===== DATA TO EXAMINE =====

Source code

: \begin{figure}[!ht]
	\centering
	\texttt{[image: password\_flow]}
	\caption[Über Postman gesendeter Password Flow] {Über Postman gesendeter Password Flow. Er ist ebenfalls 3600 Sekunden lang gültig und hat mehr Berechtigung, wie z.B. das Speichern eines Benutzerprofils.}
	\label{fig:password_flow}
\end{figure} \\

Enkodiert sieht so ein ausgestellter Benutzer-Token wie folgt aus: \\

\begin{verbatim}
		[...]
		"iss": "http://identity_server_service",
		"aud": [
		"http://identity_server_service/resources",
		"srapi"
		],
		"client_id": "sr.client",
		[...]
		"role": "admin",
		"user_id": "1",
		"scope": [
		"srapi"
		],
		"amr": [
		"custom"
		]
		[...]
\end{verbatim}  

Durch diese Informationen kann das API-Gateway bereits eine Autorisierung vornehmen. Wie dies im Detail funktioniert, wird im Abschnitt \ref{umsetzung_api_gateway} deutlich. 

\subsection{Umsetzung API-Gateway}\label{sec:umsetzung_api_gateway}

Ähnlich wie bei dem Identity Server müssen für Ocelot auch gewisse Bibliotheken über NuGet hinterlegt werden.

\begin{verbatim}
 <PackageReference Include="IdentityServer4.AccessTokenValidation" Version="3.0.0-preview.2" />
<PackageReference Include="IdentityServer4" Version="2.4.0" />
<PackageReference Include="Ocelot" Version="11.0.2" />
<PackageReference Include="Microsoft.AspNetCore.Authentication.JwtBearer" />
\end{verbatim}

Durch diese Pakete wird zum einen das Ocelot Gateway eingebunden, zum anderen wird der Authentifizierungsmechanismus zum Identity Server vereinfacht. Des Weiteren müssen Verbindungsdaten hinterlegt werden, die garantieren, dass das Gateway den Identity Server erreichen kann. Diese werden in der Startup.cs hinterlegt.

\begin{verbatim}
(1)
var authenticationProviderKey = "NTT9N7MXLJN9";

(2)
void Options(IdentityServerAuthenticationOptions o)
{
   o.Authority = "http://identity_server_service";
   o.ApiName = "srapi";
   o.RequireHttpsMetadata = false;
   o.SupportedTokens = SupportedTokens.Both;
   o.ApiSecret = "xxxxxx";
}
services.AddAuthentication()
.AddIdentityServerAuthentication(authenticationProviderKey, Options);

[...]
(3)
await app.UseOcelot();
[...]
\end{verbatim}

=====

WHAT TO WORK ON: Answer with a number only: how many lines above have the word "PackageReference"?

WRITTEN RESPONSE: 4